Warren “has a long track record of working with our folks on issues from the foreclosure crisis to the sale of homes to Wall Street,” said Jonathan Westin, the executive director of the low-income activist group New York Communities for Change and one of two people who cast votes for Warren on behalf of the New York WFP state committee. “A lot of it stems from how she has run her campaign. From the beginning, she centered racial inequality in her campaign. She went to Jackson, Mississippi, and talked to these issues head on. It was not an addendum.”

Since announcing its endorsement of Warren on Monday, the Working Families Party has been bombarded with complaints from Sanders supporters questioning whether the outcome of the vote reflected the views of WFP leaders — who they suspect put Warren over the top — or the group’s more numerous dues-paying members and supporters.

The votes of the former were represented by 56 delegates on the WFP’s national committee, including Westin, and were weighted to make up half of the total endorsement vote. An estimated 10,000 of WFP’s dues-paying members and other progressive activists who participated in the online ballot made up the other half.

HuffPost spoke with Westin and five other WFP state and regional leaders whose votes in state-level plebiscites determined the way their national committee delegates voted. The goal of HuffPost’s inquiry was not to assess the fairness of WFP’s endorsement process, but to get a sense of why many delegates chose Warren.

In addition to Westin, HuffPost spoke with Andrea Serrano, executive director of the Albuquerque, New Mexico, nonprofit Olé; Stephanie Zucker, a WFP activist from near Morgantown, West Virginia; and three other New Yorkers: education activist Billy Easton, organized labor official Sandra Cuellar Oxford and fair housing advocate David Schwartz.

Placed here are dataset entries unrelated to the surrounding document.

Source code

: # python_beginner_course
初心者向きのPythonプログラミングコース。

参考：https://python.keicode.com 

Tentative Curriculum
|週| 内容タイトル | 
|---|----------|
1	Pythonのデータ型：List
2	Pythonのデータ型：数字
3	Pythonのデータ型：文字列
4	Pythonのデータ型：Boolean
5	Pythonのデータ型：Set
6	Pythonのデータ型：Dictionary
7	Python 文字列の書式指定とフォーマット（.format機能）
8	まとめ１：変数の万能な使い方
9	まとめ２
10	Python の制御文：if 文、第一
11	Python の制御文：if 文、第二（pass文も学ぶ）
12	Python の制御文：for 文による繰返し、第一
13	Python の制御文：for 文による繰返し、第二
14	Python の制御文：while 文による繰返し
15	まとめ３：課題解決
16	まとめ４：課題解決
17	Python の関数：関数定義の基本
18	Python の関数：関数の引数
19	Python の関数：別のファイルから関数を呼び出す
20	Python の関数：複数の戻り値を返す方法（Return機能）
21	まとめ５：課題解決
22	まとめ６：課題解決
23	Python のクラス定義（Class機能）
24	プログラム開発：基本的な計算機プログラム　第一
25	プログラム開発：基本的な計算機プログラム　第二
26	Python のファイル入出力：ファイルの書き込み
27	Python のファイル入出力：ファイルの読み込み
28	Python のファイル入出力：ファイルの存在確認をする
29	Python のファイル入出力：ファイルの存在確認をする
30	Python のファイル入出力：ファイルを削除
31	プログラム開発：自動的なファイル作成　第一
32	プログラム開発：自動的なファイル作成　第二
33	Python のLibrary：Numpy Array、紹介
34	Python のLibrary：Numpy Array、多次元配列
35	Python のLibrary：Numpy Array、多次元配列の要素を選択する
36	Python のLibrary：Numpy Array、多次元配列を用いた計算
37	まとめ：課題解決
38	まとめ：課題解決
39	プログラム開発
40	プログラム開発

Easton, Oxford and Schwartz cast votes that bound New York’s delegates to Warren; Zucker and her fellow West Virginia WFP committee members voted to have their national delegates endorse Warren as well. Serrano would not say how the New Mexico WFP affiliate voted, but described what people who participated in the process found attractive in Warren’s candidacy.

Elizabeth Warren speaks at a campaign rally in New York's Washington Square Park on Monday, hours after earning the endorsement of the Working Families Party.
Elizabeth Warren speaks at a campaign rally in New York's Washington Square Park on Monday, hours after earning the endorsement of the Working Families Party.
Joel Sheakoski/Barcroft Media/Getty Images

‘A Lost Opportunity’

As with the four other candidates the WFP considered endorsing, Sanders sat for a public, live-streamed endorsement interview, where he was questioned by WFP national organizing director Nelini Stamp and WFP activists.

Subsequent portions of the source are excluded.